Amerikan Film Akademisi’nin verdiği Oscar Ödülleri, yüzden fazla ülkede en az bir milyar insan tarafından izlenen büyük bir gösteri. Bu gösteriyi de yaratan, yaklaşık 33 santim boyunda 4 kilo ağırlığında ve maliyeti 100 dolar civarında olan bir heykelcik. Muhtemeldir ki bir endüstrinin yaratığı en ünlü uluslararası simge…

Oscar’ın ismi iddialara göre oldukça ilginç bir kökten geliyor. Margaret Herrick adlı kütüphane memuresi, ödül olarak hazırlanan heykelciği ilk kez gördüğünde “Ay tıpkı Oscar amcama benziyor” diyor ve ödülün adı böyle kalıyor.

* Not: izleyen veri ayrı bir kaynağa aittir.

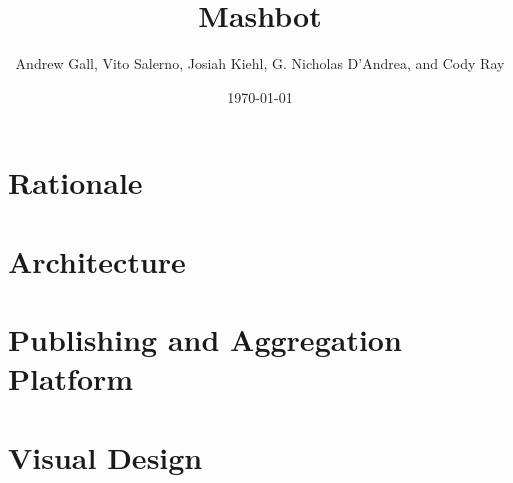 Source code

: \documentclass{beamer}
\begin{document}
	\title{Mashbot}
	\author{Andrew Gall, Vito Salerno, Josiah Kiehl, G. Nicholas D'Andrea, and Cody Ray}
	\date{\today}

	\frame{\titlepage}
	
	\section{Rationale}
		\frame{
			\frametitle{}
		
		}
		\frame{
			\frametitle{}
		
		}
		\frame{
			\frametitle{}
		
		}
		\frame{
			\frametitle{}
		
		}

	\section{Architecture}
		\frame{
			\frametitle{}
		
		}
		\frame{
			\frametitle{}
		
		}
		\frame{
			\frametitle{}
		
		}
		\frame{
			\frametitle{}
		
		}
		\frame{
			\frametitle{}
		
		}

	\section{Publishing and Aggregation Platform}
		\frame{
			\frametitle{}
		
		}
		\frame{
			\frametitle{}
		
		}
		\frame{
			\frametitle{}
		
		}
		\frame{
			\frametitle{}
		
		}

	\section{Visual Design}
		\frame{
			\frametitle{}
		
		}
		\frame{
			\frametitle{}
		
		}
		\frame{
			\frametitle{}
		
		}
		\frame{
			\frametitle{}
		
		}
		\frame{
			\frametitle{}
		
		}
	
\end{document}

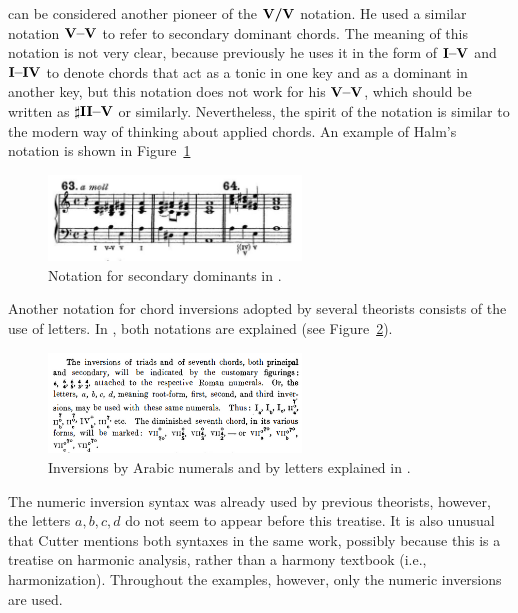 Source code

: \textcite{halm1900harmonielehre} can be considered another pioneer of the $\textbf{V/V}\relax\relax$ notation.
He used a similar notation $\textbf{V--V}\relax\relax$ to refer to secondary dominant chords.
The meaning of this notation is not very clear, because previously he uses it in the form of $\textbf{I--V}\relax\relax$ and $\textbf{I--IV}\relax\relax$ to denote chords that act as a tonic in one key and as a dominant in another key, but this notation does not work for his $\textbf{V--V}\relax\relax$, which should be written as $\sharp{}\textbf{II--V}\relax\relax$ or similarly.
Nevertheless, the spirit of the notation is similar to the modern way of thinking about applied chords.
An example of Halm's notation is shown in Figure~\ref{fig:halm1900harmonielehreXVII}

\begin{figure}[h!]
    \centering
    \includegraphics[width=0.6\textwidth]{figures/chapter/2/primary_sources/halm1900harmonielehreXVII.png}
    \caption{Notation for secondary dominants in \textcite{halm1900harmonielehre}.}
    \label{fig:halm1900harmonielehreXVII}
\end{figure}


Another notation for chord inversions adopted by several theorists consists of the use of letters.
In \textcite{cutter1902harmonic}, both notations are explained (see Figure~\ref{fig:cutter1902harmonic004}).

\begin{figure}[h!]
    \centering
    \includegraphics[width=0.6\textwidth]{figures/chapter/2/primary_sources/cutter1902harmonic004.png}
    \caption{Inversions by Arabic numerals and by letters explained in \textcite{halm1900harmonielehre}.}
    \label{fig:cutter1902harmonic004}
\end{figure}

The numeric inversion syntax was already used by previous theorists, however, the letters ${a, b, c , d}$ do not seem to appear before this treatise.
It is also unusual that Cutter mentions both syntaxes in the same work, possibly because this is a treatise on harmonic analysis, rather than a harmony textbook (i.e., harmonization).
Throughout the examples, however, only the numeric inversions are used.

İlk Oscar töreni, Hollywood’daki Roosevelt Oteli’nde, 16 Mayıs 1929’da yapıldı. Bugünün standartlarına göre çok düşük standartlı bir küçük partiydi bu. Neredeyse eş dost bir araya gelmiş eğleniyordu. İlk Oscar töreninde sunucunun kazananların ismini okuması dört dakika sürmüştü.

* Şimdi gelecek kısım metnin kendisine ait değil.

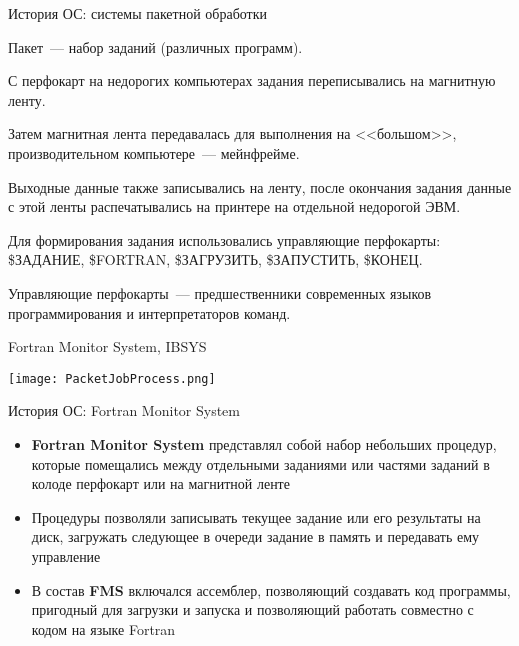 \documentclass[aspectratio=169,14pt]{beamer}
\begin{document}
\begin{frame}{История ОС: системы пакетной обработки}
    \begin{itemize}
        \begin{footnotesize}
        \begin{spacing}{0.8}
            \item Пакет~--- набор заданий (различных программ).
            \item С перфокарт на недорогих компьютерах задания переписывались
            на магнитную ленту.
            \item Затем магнитная лента передавалась для выполнения на
            <<большом>>, производительном компьютере~--- мейнфрейме.
            \item Выходные данные также записывались на ленту, после окончания
            задания данные с этой ленты распечатывались на принтере на
            отдельной недорогой ЭВМ.
            \item Для формирования задания использовались управляющие
            перфокарты: \$ЗАДАНИЕ, \$FORTRAN, \$ЗАГРУЗИТЬ, \$ЗАПУСТИТЬ, \$КОНЕЦ.
            \item Управляющие перфокарты~--- предшественники современных языков
            программирования и интерпретаторов команд.
            \item Fortran Monitor System, IBSYS
        \end{spacing}
        \end{footnotesize}
        \texttt{[image: PacketJobProcess.png]}
    \end{itemize}
\end{frame}

\begin{frame}{История ОС: Fortran Monitor System}
    \begin{itemize}
        \item \textbf{Fortran Monitor System} представлял собой набор небольших
        процедур, которые помещались между отдельными заданиями или частями
        заданий в колоде перфокарт или на магнитной ленте
        \item Процедуры позволяли записывать текущее задание или его результаты
        на диск, загружать следующее в очереди задание в память и передавать
        ему управление
        \item В состав \textbf{FMS} включался ассемблер, позволяющий создавать код
        программы, пригодный для загрузки и запуска и позволяющий работать
        совместно с кодом на языке Fortran
    \end{itemize}
\end{frame}
\end{document}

1934 Oscarlar’ı; Bette Davis’in ödülü kazanınca attığı çığlıkla, Oscar’ın “büyük olay” kimliğine bürünüşünün ilk adımıydı. Bugün tabii ki asıl olan para. Oyuncuların kazanmaktan, seyircilerin taraftar olmaktan duydukları haz bir yana, ortada dönen büyük paralar her şeyi siliyor. Bir stüdyo için, tek başına adaylık bile 40 milyon dolar kazanmak anlamına gelebiliyor. Zaferse bu rakamı iki katına çıkarıyor. Oyuncular, yazarlar, yönetmenler de ödülü kazanınca ücretlerini ikiye katlıyor.